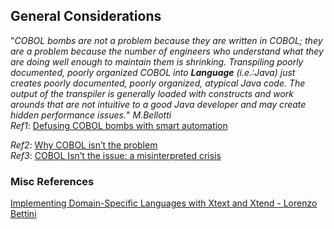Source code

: 
## General Considerations  
<!-- Introducción a las consideraciones generales. -->

"_COBOL bombs are not a problem because they are written in COBOL; they are a problem because the number of engineers who understand what they are doing well enough to maintain them is shrinking. Transpiling poorly documented, poorly organized COBOL into **Language** (i.e.:Java) just creates poorly documented, poorly organized, atypical Java code. The output of the transpiler is generally loaded with constructs and work arounds that are not intuitive to a good Java developer and may create hidden performance issues._" *M.Bellotti*  
_Ref1_: [Defusing COBOL bombs with smart automation](https://medium.com/the-technical-archaeologist/defusing-cobol-bombs-with-smart-automation-9b24f81b5da4)

_Ref2_: [Why COBOL isn’t the problem](https://www.lucidchart.com/techblog/2020/11/13/why-cobol-isnt-the-problem/)  
_Ref3_: [COBOL Isn’t the issue: a misinterpreted crisis](https://hackaday.com/2020/04/20/cobol-isnt-the-issue-a-misinterpreted-crisis/)


### Misc References
[Implementing Domain-Specific Languages with Xtext and Xtend - Lorenzo Bettini](https://www.amazon.com/-/es/Lorenzo-Bettini/dp/1786464969)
* * * * * * *
Exercise goal - In the entries above, restate word for word the lines between the one holding "## General Considerations" and the one holding "### Misc References", inclusive, and nothing besides.

Task result -
## General Considerations  
<!-- Introducción a las consideraciones generales. -->

"_COBOL bombs are not a problem because they are written in COBOL; they are a problem because the number of engineers who understand what they are doing well enough to maintain them is shrinking. Transpiling poorly documented, poorly organized COBOL into **Language** (i.e.:Java) just creates poorly documented, poorly organized, atypical Java code. The output of the transpiler is generally loaded with constructs and work arounds that are not intuitive to a good Java developer and may create hidden performance issues._" *M.Bellotti*  
_Ref1_: [Defusing COBOL bombs with smart automation](https://medium.com/the-technical-archaeologist/defusing-cobol-bombs-with-smart-automation-9b24f81b5da4)

_Ref2_: [Why COBOL isn’t the problem](https://www.lucidchart.com/techblog/2020/11/13/why-cobol-isnt-the-problem/)  
_Ref3_: [COBOL Isn’t the issue: a misinterpreted crisis](https://hackaday.com/2020/04/20/cobol-isnt-the-issue-a-misinterpreted-crisis/)


### Misc References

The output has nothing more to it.